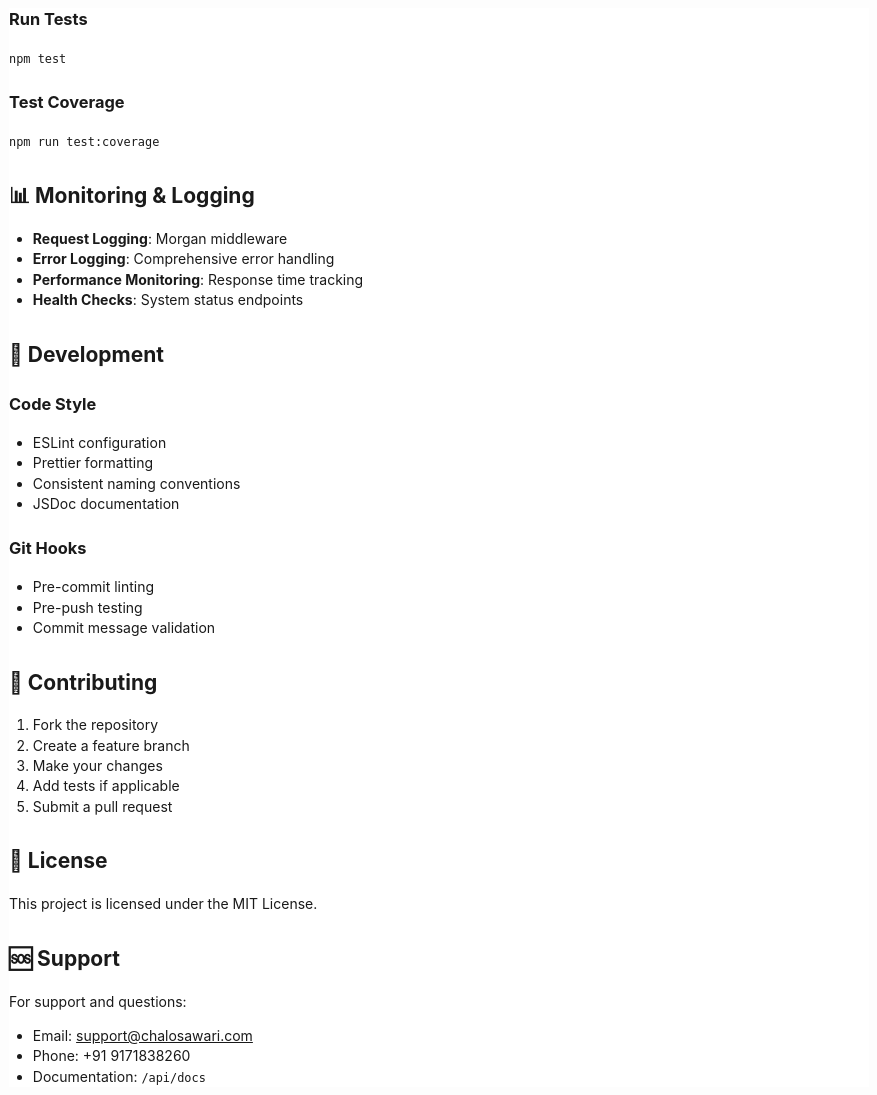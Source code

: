 ### Run Tests

```bash
npm test
```

### Test Coverage

```bash
npm run test:coverage
```

## 📊 Monitoring & Logging

- **Request Logging**: Morgan middleware
- **Error Logging**: Comprehensive error handling
- **Performance Monitoring**: Response time tracking
- **Health Checks**: System status endpoints

## 🔧 Development

### Code Style

- ESLint configuration
- Prettier formatting
- Consistent naming conventions
- JSDoc documentation

### Git Hooks

- Pre-commit linting
- Pre-push testing
- Commit message validation

## 🤝 Contributing

1. Fork the repository
2. Create a feature branch
3. Make your changes
4. Add tests if applicable
5. Submit a pull request

## 📄 License

This project is licensed under the MIT License.

## 🆘 Support

For support and questions:
- Email: support@chalosawari.com
- Phone: +91 9171838260
- Documentation: `/api/docs`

| Task brief |
Each record has to be set down verbatim, and the pictures must not appear in the copy.

| Response to the exercise |
Source code

: ### Run Tests

```bash
npm test
```

### Test Coverage

```bash
npm run test:coverage
```

## 📊 Monitoring & Logging

- **Request Logging**: Morgan middleware
- **Error Logging**: Comprehensive error handling
- **Performance Monitoring**: Response time tracking
- **Health Checks**: System status endpoints

## 🔧 Development

### Code Style

- ESLint configuration
- Prettier formatting
- Consistent naming conventions
- JSDoc documentation

### Git Hooks

- Pre-commit linting
- Pre-push testing
- Commit message validation

## 🤝 Contributing

1. Fork the repository
2. Create a feature branch
3. Make your changes
4. Add tests if applicable
5. Submit a pull request

## 📄 License

This project is licensed under the MIT License.

## 🆘 Support

For support and questions:
- Email: support@chalosawari.com
- Phone: +91 9171838260
- Documentation: `/api/docs`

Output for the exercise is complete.